It was clear Simeon understood who Jesus was when He was presented at the temple. Why didn’t Simeon shout from the rooftops that the Messiah was here?
The answer to your question comes from putting together the narratives from more than one Gospel.
Luke 2 has this story.
25 Now there was a man in Jerusalem whose name was Simeon; this man was righteous and devout, looking forward to the consolation of Israel, and the Holy Spirit rested on him. 26 It had been revealed to him by the Holy Spirit that he would not see death before he had seen the Lord’s Messiah. 27 Guided by the Spirit, Simeon came into the temple; and when the parents brought in the child Jesus, to do for him what was customary under the law, 28 Simeon took him in his arms and praised God, saying,
29 “Master, now you are dismissing your servant in peace, according to your word; 30 for my eyes have seen your salvation, 31 which you have prepared in the presence of all peoples, 32 a light for revelation to the Gentiles and for glory to your people Israel.”
Simeon was “guided by the Holy Spirit” to recognize and respond to the Messiah before him.
Jesus would have been 40 days old at the time when Mary came to offer herself for purification and her firstborn son for redemption.
This happened before the wisemen had come and before Herod sent his soldiers to massacre the infants under two years old (Matt 2).

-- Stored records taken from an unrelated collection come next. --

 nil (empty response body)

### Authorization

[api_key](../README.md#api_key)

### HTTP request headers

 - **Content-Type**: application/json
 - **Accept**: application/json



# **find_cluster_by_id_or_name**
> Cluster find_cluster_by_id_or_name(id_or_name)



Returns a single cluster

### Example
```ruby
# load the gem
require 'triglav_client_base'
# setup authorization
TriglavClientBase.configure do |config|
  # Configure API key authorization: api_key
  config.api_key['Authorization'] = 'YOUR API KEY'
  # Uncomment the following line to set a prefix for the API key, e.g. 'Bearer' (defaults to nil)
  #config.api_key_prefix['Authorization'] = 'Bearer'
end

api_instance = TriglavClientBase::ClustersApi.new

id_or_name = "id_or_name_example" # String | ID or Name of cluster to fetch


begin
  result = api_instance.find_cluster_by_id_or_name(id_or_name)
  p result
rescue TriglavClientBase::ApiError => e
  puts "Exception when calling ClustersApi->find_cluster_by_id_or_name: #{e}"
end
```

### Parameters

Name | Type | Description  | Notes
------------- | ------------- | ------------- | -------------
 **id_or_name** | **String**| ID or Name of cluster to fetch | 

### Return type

Jesus was called “a child” (παιδίου·) in that story, not a “newborn” baby (βρέφος).
Given that Simeon was guided by the Spirit, he was likely guided not to go about broadcasting the news of the Messiah in a way that would get Jesus killed prematurely.

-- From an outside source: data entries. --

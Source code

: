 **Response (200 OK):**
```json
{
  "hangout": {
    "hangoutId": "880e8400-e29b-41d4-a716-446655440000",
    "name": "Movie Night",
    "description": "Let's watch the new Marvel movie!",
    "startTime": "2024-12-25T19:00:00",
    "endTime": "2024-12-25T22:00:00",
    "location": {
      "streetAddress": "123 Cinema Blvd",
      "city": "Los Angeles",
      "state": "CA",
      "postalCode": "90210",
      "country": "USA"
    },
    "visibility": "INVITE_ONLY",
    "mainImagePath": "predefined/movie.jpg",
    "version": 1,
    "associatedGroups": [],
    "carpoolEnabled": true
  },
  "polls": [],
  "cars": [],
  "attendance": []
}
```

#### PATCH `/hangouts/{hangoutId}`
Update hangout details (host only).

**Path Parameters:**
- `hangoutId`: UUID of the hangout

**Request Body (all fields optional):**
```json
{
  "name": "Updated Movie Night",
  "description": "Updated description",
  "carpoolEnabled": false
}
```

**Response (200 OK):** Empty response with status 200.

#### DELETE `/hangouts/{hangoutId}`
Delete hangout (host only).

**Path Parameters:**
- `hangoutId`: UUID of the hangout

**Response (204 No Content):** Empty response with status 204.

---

As it was, the Magi did kind of give away the news to Herod, which is why the angel warned Joseph in a dream to leave Bethlehem and go to Egypt. Jesus would not have been developed sufficiently to endure a journey at forty days of age, but at six to 24 months – the age that Herod determined to be the cutoff for the age of the Messiah following the visit of the Magi – Jesus would have been more able to sustain traveling a long distance.
Also note that not even Jesus went about telling everyone he was the Messiah until the last few months of his three year long ministry.
The Bible is silent about what Simeon did after speaking to Mary. So, he may have, like Anna, spoke of Jesus to all who were looking for the redemption of Jerusalem or he may not have. We don’t know either way. If he didn’t speak openly of Jesus afterward, I suspect that he either died shortly after meeting the Holy Family or, as HarryStotle posted, the Holy Spirit who inspired him to come to the Temple in the first place and inspired him to prophesy that Jesus would be spoken against also inspired him not to speak openly of Jesus.
In fact, tradition says Simeon died that very day, so even if he wanted to proclaim the Messiah’s identity far and wide, he had a few hours at most to do so. It’s a distinct possibility Simeon only lived long enough to leave the Temple grounds so that his corpse would not pollute it, for he had seen all that was promised to him and was ready to die.
If people could look the adult Lord in the eyes and not believe, who would believe Simeon about a baby? And, a baby from backwater Nazareth…
“Can anything good come from Nazareth?”
- John 1:46
Could it be that he did, but in the short time that he had on this earth no one paid attention?
I can imagine him doing that, and basically dancing out of the temple, telling everyone “The Messiah is here! He’s a baby!” and everyone side-eyeing him thinking he’s just a crazy old man…
I doubt it would’ve made any sense. Jesus’ time had not yet come-to reveal Himself, to proclaim the Kingdom, to do His work,
Maybe he also knew that Herod had spies looking around for the baby Messiah to kill him. Maybe he died shortly after the presentation. Maybe… does it matter why?
Not everything which occurred or even everything which Jesus said - had been put into Written form…
So maybe Simeon said something to some. or not.
Not even the Apostles fully Understood all about Jesus - until at least the time of Pentecost and beyond
It may not have been the Will of God that Jesus as Messiah was not to be said at that time.
It appears as if Simeon - was at the doorstep of dying… when this hopeful promise was granted
Now there was a man in Jerusalem called Simeon, who was righteous and devout. He was waiting for the consolation of Israel, and the Holy Spirit was on him. 26 It had been revealed to him by the Holy Spirit that he would not die before he had seen the Lord’s Messiah. 27 Moved by the Spirit, he went into the temple courts. When the parents brought in the child Jesus to do for him what the custom of the Law required, 28 Simeon took him in his arms and praised God, saying:
29 “Sovereign Lord, as you have promised,
you may now dismissyour servant in peace.
30 For my eyes have seen your salvation,
31 which you have prepared in the sight of all nations:
32 a light for revelation to the Gentiles,
and the glory of your people Israel.”
33 The child’s father and mother marveled at what was said about him. 34 Then Simeon blessed them and said to Mary, his mother: “This child is destined to cause the falling and rising of many in Israel, and to be a sign that will be spoken against, 35 so that the thoughts of many hearts will be revealed. And a sword will pierce your own soul too.”